Friday, December 8, 2017

A Reflection of Christmas Past

A Reflection of Christmas Past
Romans 15:1-4

Far to the north in Cambridge, Massachusetts, Henry Wadsworth Longfellow reflected on the days of Christmas past. The tragic death of his wife, Fanny, in the summer of 1861 brought grievous memories. Fanny dropped a match on her summer dress and it burst into flames. Henry tried to extinguish the flames with a small rug but failed causing him to sustain serious burns on his face, arms, and hands.

The coming of the holiday season in the Longfellow house became a time of sorrow. He tried to provide a happy time for the children left at home but was quoted as saying, “A ‘merry Christmas’ say the children, but that is no more for me.” His oldest son, Charlie, joined the Union Army during the Civil War against his father’s wishes. Charley later came down with typhoid fever and malaria and was sent home to recover. He did not rejoin his unit until after the Gettysburg battle of 1863. 
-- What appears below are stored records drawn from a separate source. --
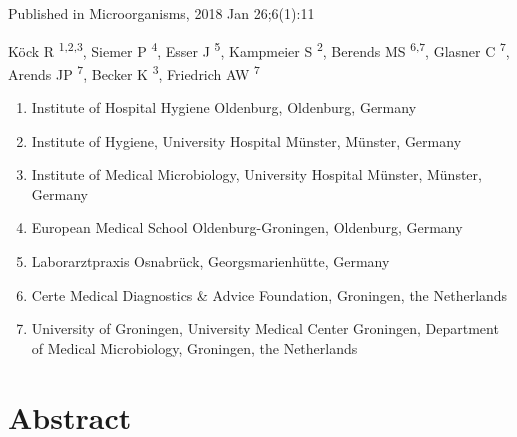 \documentclass[
]{book}
\providecommand{\tightlist}{%
  \setlength{\itemsep}{0pt}\setlength{\parskip}{0pt}}
\begin{document}
Published in Microorganisms, 2018 Jan 26;6(1):11

Köck R \textsuperscript{1,2,3}, Siemer P \textsuperscript{4}, Esser J \textsuperscript{5}, Kampmeier S \textsuperscript{2}, Berends MS \textsuperscript{6,7}, Glasner C \textsuperscript{7}, Arends JP \textsuperscript{7}, Becker K \textsuperscript{3}, Friedrich AW \textsuperscript{7}

\begin{enumerate}
\def\labelenumi{\arabic{enumi}.}
\tightlist
\item
  Institute of Hospital Hygiene Oldenburg, Oldenburg, Germany
\item
  Institute of Hygiene, University Hospital Münster, Münster, Germany
\item
  Institute of Medical Microbiology, University Hospital Münster, Münster, Germany
\item
  European Medical School Oldenburg-Groningen, Oldenburg, Germany
\item
  Laborarztpraxis Osnabrück, Georgsmarienhütte, Germany
\item
  Certe Medical Diagnostics \& Advice Foundation, Groningen, the Netherlands
\item
  University of Groningen, University Medical Center Groningen, Department of Medical Microbiology, Groningen, the Netherlands
\end{enumerate}

\hypertarget{abstract-6}{%
\section{Abstract}\label{abstract-6}}
\end{document}
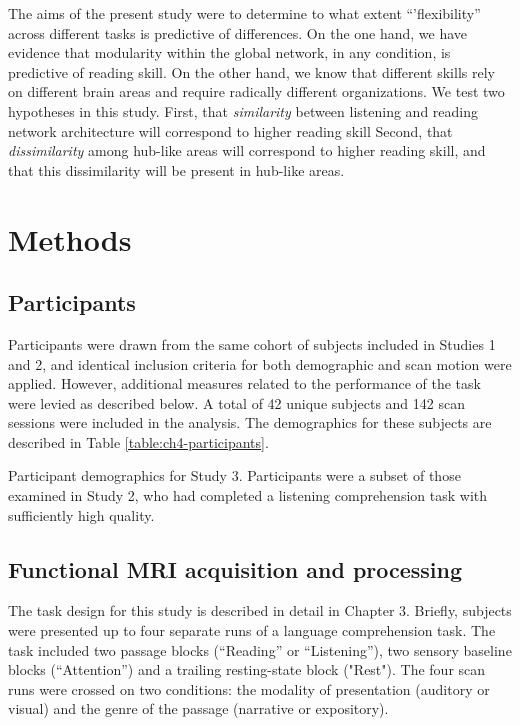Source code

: The aims of the present study were to determine to what extent ``'flexibility'' across different tasks is predictive of differences. On the one hand, we have evidence that modularity within the global network, in any condition, is predictive of reading skill. On the other hand, we know that different skills rely on different brain areas and require radically different organizations. We test two hypotheses in this study. First, that \textit{similarity} between listening and reading network architecture will correspond to higher reading skill Second, that \textit{dissimilarity} among hub-like areas will correspond to higher reading skill, and that this dissimilarity will be present in hub-like areas. 

\section{Methods}

\subsection{Participants}

Participants were drawn from the same cohort of subjects included in Studies 1 and 2, and identical inclusion criteria for both demographic and scan motion were applied. However, additional measures related to the performance of the task were levied as described below. A total of 42 unique subjects and 142 scan sessions were included in the analysis. The demographics for these subjects are described in Table \ref{table:ch4-participants}.

\begin{table}[t]
	\renewcommand{\tabcolsep}{0.09cm}
	\centering
	
	\caption[Participant demographics for Study 3.]{Participant demographics for Study 3. Participants were a subset of those examined in Study 2, who had completed a listening comprehension task with sufficiently high quality.}
	\label{table:ch4-participants}
\end{table}

\subsection{Functional MRI acquisition and processing}

The task design for this study is described in detail in Chapter 3. Briefly, subjects were presented up to four separate runs of a language comprehension task. The task included two passage blocks (``Reading'' or ``Listening''), two sensory baseline blocks (``Attention'') and a trailing resting-state block ("Rest"). The four scan runs were crossed on two conditions: the modality of presentation (auditory or visual) and the genre of the passage (narrative or expository). 

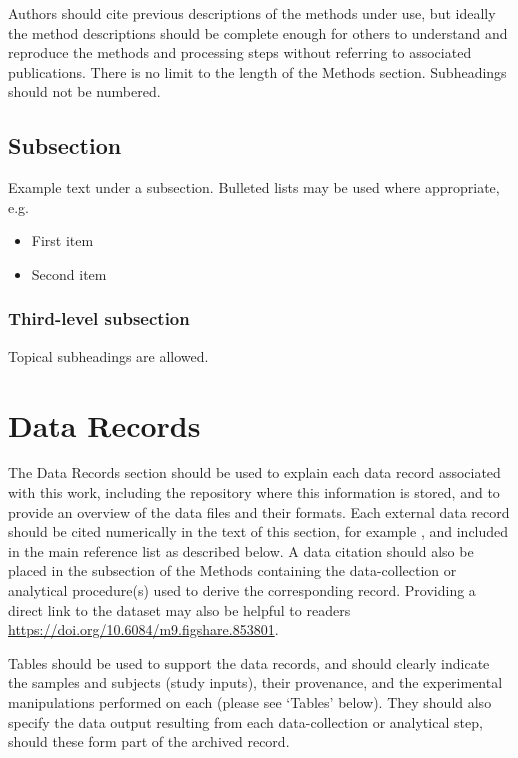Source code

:\documentclass[fleqn,10pt]{wlscirep}
\providecommand{\tightlist}{%
  \setlength{\itemsep}{0pt}\setlength{\parskip}{0pt}}
\begin{document}
Authors should cite previous descriptions of the methods under use, but
ideally the method descriptions should be complete enough for others to
understand and reproduce the methods and processing steps without
referring to associated publications. There is no limit to the length of
the Methods section. Subheadings should not be numbered.

\hypertarget{subsection}{%
\subsection{Subsection}\label{subsection}}

Example text under a subsection. Bulleted lists may be used where
appropriate, e.g.

\begin{itemize}
\tightlist
\item
  First item
\item
  Second item
\end{itemize}

\hypertarget{third-level-subsection}{%
\subsubsection{Third-level subsection}\label{third-level-subsection}}

Topical subheadings are allowed.

\hypertarget{data-records}{%
\section{Data Records}\label{data-records}}

The Data Records section should be used to explain each data record
associated with this work, including the repository where this
information is stored, and to provide an overview of the data files and
their formats. Each external data record should be cited numerically in
the text of this section, for example \citep{Hao:gidmaps:2014}, and
included in the main reference list as described below. A data citation
should also be placed in the subsection of the Methods containing the
data-collection or analytical procedure(s) used to derive the
corresponding record. Providing a direct link to the dataset may also be
helpful to readers \url{https://doi.org/10.6084/m9.figshare.853801}.

Tables should be used to support the data records, and should clearly
indicate the samples and subjects (study inputs), their provenance, and
the experimental manipulations performed on each (please see `Tables'
below). They should also specify the data output resulting from each
data-collection or analytical step, should these form part of the
archived record.
\end{document}
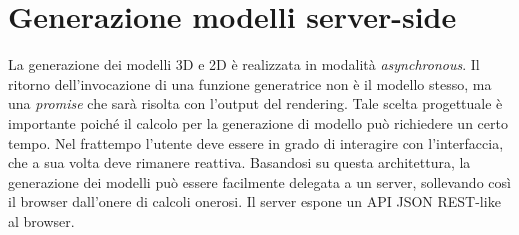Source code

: \section{Generazione modelli server-side}
\label{sec:chapter_3_section_4}

\noindent
La generazione dei modelli 3D e 2D è realizzata in modalità \emph{asynchronous}.
Il ritorno dell'invocazione di una funzione generatrice non \`e il modello stesso,
ma una \emph{promise} che sarà risolta con l'output del rendering. Tale scelta progettuale \`e importante poich\'e il calcolo per la
generazione di modello pu\`o richiedere un certo tempo.
Nel frattempo l'utente deve essere in grado di interagire con l'interfaccia, che a sua volta deve rimanere reattiva.
Basandosi su questa architettura, la generazione dei modelli può essere facilmente delegata a un server,
sollevando così il browser dall'onere di calcoli onerosi. Il server espone un API JSON REST-like al browser.


\newpage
At the Battle of New Hope Church, the young Lt. Longfellow sustained serious disabling injuries. The following spring, Longfellow’s lifelong friend Nathaniel Hawthorne passed away unexpectedly in his sleep. These had been difficult times for the poet; but sometimes it is only through our adversity that hope makes itself known to us. 

The Civil War brought wounds to the heart and minds of the American people and they were in need of hope through their long journey to recovery. In Longfellow’s plight for peace and joy, he penned these words that touched the spirit and soul of a war torn nation.

“Then pealed the bells more loud and deep:
God is not dead, nor doth He sleep;
The wrong shall fail, the right prevail, 
With Peace on earth, good will to men.”

Perhaps you have struggled in times of deep despair, remember the words Longfellow composed, “God is not dead, nor does He sleep.” Trusting God with all things will give you the hope you so long for and the peace you desire (Romans 15:13).


Lord, may I abound in Your hope.

Friday, December 1, 2017

Telling God's Story

Telling God’s Story
Mark 4:35-41

The greatest hope of all Christian parents is to see their child one day come to the saving knowledge of Christ. Most parents would climb the highest mountain or fight the fiercest giant if it would assure their child’s salvation. As parents, we have the awesome privilege of being able to tell our children of the powerful, life-changing message of the gospel. The Bible tells us that the gospel is the power of God unto Salvation  for everyone who believes (Romans 1:16).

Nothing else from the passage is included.